=== Section Start ===

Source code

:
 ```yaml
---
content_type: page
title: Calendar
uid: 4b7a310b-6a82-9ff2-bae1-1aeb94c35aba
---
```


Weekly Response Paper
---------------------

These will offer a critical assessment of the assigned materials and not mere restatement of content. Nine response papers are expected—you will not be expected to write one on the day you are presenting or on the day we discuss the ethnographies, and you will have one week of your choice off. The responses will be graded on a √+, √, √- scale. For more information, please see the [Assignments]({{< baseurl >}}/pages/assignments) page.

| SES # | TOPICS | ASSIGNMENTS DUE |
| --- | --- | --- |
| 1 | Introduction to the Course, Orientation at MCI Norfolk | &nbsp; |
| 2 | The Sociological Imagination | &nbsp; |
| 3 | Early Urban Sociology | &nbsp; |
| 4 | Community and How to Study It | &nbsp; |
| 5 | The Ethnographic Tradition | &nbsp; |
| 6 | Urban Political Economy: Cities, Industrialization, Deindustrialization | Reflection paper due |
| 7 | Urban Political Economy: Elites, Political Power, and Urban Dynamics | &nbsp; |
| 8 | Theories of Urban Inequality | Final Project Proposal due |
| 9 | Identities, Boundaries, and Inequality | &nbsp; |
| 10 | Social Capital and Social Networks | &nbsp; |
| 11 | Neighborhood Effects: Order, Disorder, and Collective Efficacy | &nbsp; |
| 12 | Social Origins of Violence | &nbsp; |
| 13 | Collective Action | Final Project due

=== Section End ===

From the records above, print only the lines between the one holding "Imagination | &nbsp; |" and the one holding "Proposal due |", inclusive, exactly as they stand.

| 2 | The Sociological Imagination | &nbsp; |
| 3 | Early Urban Sociology | &nbsp; |
| 4 | Community and How to Study It | &nbsp; |
| 5 | The Ethnographic Tradition | &nbsp; |
| 6 | Urban Political Economy: Cities, Industrialization, Deindustrialization | Reflection paper due |
| 7 | Urban Political Economy: Elites, Political Power, and Urban Dynamics | &nbsp; |
| 8 | Theories of Urban Inequality | Final Project Proposal due |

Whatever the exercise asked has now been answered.